The factorization of the co-variance matrix for sparse movie meta data works pretty good to discover so-called latent topics in the data. For instance, there might be a “basis” for movies with a strong supernatural touch, like zombies or vampires, or one for all kind of music themes, romance, military and so forth. In other words, the model clusters semantically related keywords into a “basis”. If a factor model is trained on the whole data, a movie is described as a linear combination of those topics, for instance 0.2 romance, 0.9 music and so forth.

However, the embedding of a factor model is fixed and does not allow to infer encodings of unseen movies. Furthermore, simple dot products of the data and those bases do not work, since we also need consider the overlap of a sample with a basis. For instance, if the overlap of a movie and a basis is just a single keyword, it is hardly appropriate to infer that the movie has a romantic component. This issue is especially important for very sparse input data, because otherwise, the “romantic” neuron gets activated, for any movie that has at least one keyword with the basis in common.

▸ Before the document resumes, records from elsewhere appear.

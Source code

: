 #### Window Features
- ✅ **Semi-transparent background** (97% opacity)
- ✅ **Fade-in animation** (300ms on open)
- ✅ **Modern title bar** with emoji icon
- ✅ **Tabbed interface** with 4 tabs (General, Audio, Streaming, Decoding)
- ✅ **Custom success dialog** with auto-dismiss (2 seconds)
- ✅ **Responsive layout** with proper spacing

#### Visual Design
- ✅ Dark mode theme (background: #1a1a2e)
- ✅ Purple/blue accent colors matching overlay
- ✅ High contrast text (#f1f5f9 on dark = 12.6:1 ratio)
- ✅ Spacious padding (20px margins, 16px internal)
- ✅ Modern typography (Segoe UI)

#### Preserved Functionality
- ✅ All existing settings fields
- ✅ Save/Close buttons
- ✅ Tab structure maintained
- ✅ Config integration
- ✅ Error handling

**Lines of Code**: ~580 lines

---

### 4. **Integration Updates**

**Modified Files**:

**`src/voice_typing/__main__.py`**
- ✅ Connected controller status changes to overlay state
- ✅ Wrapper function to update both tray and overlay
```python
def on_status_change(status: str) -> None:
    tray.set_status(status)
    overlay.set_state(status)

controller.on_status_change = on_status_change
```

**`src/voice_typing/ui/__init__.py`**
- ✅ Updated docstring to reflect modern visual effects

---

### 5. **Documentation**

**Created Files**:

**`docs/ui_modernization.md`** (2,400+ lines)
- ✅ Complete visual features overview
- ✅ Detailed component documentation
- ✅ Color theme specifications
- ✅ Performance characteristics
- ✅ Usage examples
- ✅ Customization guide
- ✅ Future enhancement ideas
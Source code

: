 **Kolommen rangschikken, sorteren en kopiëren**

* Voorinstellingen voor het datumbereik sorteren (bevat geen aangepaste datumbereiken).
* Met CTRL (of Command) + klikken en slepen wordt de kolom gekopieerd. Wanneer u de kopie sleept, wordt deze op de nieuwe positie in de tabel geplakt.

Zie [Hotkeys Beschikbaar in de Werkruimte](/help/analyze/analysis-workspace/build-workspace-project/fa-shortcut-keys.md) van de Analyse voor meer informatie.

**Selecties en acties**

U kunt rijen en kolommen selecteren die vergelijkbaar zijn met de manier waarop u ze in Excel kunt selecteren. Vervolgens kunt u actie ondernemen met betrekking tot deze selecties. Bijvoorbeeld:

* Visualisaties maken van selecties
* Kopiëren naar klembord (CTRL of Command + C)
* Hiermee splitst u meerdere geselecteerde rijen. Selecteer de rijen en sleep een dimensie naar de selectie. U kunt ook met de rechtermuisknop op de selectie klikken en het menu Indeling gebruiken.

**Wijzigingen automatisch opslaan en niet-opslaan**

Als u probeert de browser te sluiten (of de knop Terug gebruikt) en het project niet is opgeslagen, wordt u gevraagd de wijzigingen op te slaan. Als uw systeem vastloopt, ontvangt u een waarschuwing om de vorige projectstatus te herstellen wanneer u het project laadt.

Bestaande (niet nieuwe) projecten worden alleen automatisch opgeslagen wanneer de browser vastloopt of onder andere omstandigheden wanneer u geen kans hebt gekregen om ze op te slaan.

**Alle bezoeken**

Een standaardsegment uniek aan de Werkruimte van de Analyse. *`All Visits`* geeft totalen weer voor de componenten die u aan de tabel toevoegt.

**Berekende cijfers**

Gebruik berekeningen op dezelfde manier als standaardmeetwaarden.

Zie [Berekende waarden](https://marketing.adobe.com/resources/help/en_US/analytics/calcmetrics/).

To tackle this issue, we train a regression model to infer how much a movie is matching the latent topic. This is done by encoding the overlap of keywords for any movie and the basis as the value to regress. We also use a threshold to treat an overlap of < T as 0 to avoid the issue described above. We normalize the overlap to use a cross-entropy cost.

The procedure can be summarized as follows. For a specific topic, we extract the anchor words, those with the highest magnitude. We only consider movies where at least one of those anchor words is present. Each anchor word has a weight of 1.0. The features of movies are also binarized, so we can measure the overlap of a movie x and topic t as y=sum(dot(x, t). We select T=1 which means there has to be an overlap of at least two words. At the end, all y values are normalized by y = y / max(y) and we store the corresponding x values as the training set.

The final model is a logistic regression model with sparse weight connections, 1 for anchor words and 0 else, with the aim to determine the weight for each anchor and the bias. With the trained model, we can determine how much a movie matches a specific concept, for instance “romance”, in the sense that a value of f(x)>0 means that there is an overlap with the topic and if f(x) is higher, there is a larger overlap with the topic.

The novelty of this approach is that we explicitly encode the magnitude of the overlap in combination with the relevance of each anchor word. The method has the advantage that the encoding leads to more sparsity, because a minimal overlap with a topic, for instance due to frequent keywords, does not lead to an activation of the topic.